Ramat Hasharon mayor sentenced to community service for corruption

The Tel Aviv Magistrate’s Court on Sunday sentenced Ramat Hasharon Mayor Yitzhak Rochberger to six months community service for his convictions for fraud, breach of public trust, forging corporate and other documents and using forged documents in a likely
career-ending defeat for the mayor.

The Ramat Hasharon mayor who is due to begin his community service on June 25, was also fined NIS 40,000 and was given a six month suspended jail sentence which would come into effect if he again violated similar crimes in the next two years.

The court also found that Rochberger’s crimes constituted moral turpitude, which means he cannot return to public office for at least seven years, likely ending his career in office.

Separately, Rochberger had also been acquitted by Judge Ido Druyan on the charge of using receipts for reimbursement for expenses.

The December 2014 convictions mostly related to Rochberger’s fraudulent receipt of around NIS 118,000 from the local professional development authority during the years 2003-2007.

As head of the authority at the time, a non-full-time position, Rochberger was not authorized to receive a salary.

Yet the conviction said that he received NIS 6,000 each month under the guise of reimbursements for expenses, but which was really functionally an unlawful salary, particularly since he forged documents to receive the “reimbursements” and many of the reimbursements were for personal expenses not related to the authority, such as restaurant and television set bills.

The state was disappointed with the decision as it had requested that Rochberger receive prison time.

It was expected to review the decision in detail before deciding whether to appeal and seek a stiffer sentence with jail time.

The trial opened in October 2013 with Rochberger suspending himself as mayor pending the trial’s outcome.

Explaining Rochberger’s decision to temporarily suspend himself as mayor at the time, lawyer Lior Epstein noted “the defendant has
decided to announce his temporary suspension so that he can focus on the trial.”

Rochberger suspended himself not long after being reelected as mayor despite the corruption charges and the indictment against him being known by the public.

The mayor had said, “I think I have acted responsibly and we have done nothing to obstruct procedures. I am confident that I will be serving as Ramat Hasharon’s mayor for the next five years.”

The dramatic suspension decision had come just after another dramatic decision, this one by the High Court of Justice, ruling that
Rochberger was to be removed as mayor just a month before the last round of local elections in October 2013, in which he won a majority vote of 56% for another candidacy as mayor.

While the High Court did not formally prevent Rochberger running again for re-election, it strongly recommended he refrain from doing so – a recommendation he ignored.

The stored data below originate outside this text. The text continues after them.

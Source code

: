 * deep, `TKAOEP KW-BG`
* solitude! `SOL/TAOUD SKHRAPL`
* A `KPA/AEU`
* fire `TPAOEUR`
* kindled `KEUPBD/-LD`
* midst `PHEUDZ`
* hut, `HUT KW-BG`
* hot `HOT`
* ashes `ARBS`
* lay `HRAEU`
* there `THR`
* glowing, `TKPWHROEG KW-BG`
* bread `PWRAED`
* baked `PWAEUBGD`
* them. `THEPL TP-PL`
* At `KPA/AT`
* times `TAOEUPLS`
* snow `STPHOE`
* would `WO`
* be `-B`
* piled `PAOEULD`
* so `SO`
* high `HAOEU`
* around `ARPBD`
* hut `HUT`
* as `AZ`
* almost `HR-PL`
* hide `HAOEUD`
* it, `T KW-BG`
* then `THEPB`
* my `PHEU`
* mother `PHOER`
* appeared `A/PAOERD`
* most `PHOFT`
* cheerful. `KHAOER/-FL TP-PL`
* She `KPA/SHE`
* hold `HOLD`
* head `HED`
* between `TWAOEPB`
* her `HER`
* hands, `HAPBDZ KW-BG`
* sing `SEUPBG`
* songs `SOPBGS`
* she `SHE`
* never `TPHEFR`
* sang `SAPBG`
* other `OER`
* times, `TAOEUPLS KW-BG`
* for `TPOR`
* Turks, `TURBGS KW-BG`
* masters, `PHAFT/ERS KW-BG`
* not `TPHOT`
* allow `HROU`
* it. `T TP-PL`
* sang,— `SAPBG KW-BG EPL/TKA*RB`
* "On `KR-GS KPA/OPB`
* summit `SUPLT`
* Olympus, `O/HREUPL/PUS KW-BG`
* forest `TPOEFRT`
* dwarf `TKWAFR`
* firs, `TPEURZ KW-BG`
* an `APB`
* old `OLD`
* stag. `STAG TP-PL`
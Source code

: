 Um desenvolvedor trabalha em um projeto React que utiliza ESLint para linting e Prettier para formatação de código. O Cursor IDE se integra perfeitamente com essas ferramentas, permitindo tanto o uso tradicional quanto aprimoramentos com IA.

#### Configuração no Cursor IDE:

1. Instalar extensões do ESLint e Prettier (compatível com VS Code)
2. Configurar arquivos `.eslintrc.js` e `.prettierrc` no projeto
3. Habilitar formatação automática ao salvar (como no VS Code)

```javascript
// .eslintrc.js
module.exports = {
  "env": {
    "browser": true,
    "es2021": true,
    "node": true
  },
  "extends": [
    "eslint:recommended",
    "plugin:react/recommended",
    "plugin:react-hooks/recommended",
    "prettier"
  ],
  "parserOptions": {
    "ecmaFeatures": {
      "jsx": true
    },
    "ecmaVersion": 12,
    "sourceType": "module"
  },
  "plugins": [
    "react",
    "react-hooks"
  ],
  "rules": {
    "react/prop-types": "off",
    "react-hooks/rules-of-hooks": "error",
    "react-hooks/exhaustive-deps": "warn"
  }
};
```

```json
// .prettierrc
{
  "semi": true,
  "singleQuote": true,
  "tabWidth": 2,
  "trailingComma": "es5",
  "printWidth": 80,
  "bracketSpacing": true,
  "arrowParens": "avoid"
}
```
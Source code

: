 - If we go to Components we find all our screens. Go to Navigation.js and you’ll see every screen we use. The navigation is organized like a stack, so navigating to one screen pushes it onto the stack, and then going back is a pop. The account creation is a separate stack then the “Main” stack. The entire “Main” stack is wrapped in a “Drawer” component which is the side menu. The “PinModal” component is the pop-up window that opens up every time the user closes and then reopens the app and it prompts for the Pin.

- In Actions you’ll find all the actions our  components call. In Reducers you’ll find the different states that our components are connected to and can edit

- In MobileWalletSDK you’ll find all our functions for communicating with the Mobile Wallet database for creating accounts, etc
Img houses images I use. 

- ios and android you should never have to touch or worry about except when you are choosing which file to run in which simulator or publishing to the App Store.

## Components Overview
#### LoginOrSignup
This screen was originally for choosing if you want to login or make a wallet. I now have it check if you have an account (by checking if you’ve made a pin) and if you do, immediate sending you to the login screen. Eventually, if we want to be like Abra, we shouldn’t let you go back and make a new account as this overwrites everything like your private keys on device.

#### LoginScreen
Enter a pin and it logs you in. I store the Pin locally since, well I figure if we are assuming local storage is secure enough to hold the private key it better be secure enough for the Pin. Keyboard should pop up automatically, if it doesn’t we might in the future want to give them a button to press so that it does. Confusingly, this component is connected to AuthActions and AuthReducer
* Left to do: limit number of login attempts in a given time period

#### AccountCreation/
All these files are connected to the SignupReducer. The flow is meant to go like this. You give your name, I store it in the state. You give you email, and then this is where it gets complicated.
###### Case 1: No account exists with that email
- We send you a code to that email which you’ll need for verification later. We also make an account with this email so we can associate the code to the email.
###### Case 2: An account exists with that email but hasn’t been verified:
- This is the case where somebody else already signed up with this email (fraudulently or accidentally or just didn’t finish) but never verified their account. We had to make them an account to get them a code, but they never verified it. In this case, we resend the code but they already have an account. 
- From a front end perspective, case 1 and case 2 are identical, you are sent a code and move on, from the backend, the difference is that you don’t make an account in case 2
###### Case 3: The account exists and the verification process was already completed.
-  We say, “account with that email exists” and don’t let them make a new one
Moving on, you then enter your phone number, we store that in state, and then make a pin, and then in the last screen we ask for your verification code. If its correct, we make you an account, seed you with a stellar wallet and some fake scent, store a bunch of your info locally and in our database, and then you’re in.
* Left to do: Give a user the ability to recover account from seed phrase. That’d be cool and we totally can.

Subsequently, the High Court struck a petition to refire Rochberger and two other indicted and previously fired mayors, noting that the Justice and Interior Ministries had notified it both that a new law for suspending certain indicted mayors was up and running and that they would seek to suspend the mayors.

The petition had been filed by the NGO Movement for Quality of Government in Israel, prior to the new law going into effect, to
refire Bat Yam Mayor Shlomo Lahiani, Rochberger and Upper Nazareth Mayor Shimon Gafsou pending resolution of the indictments against each of them.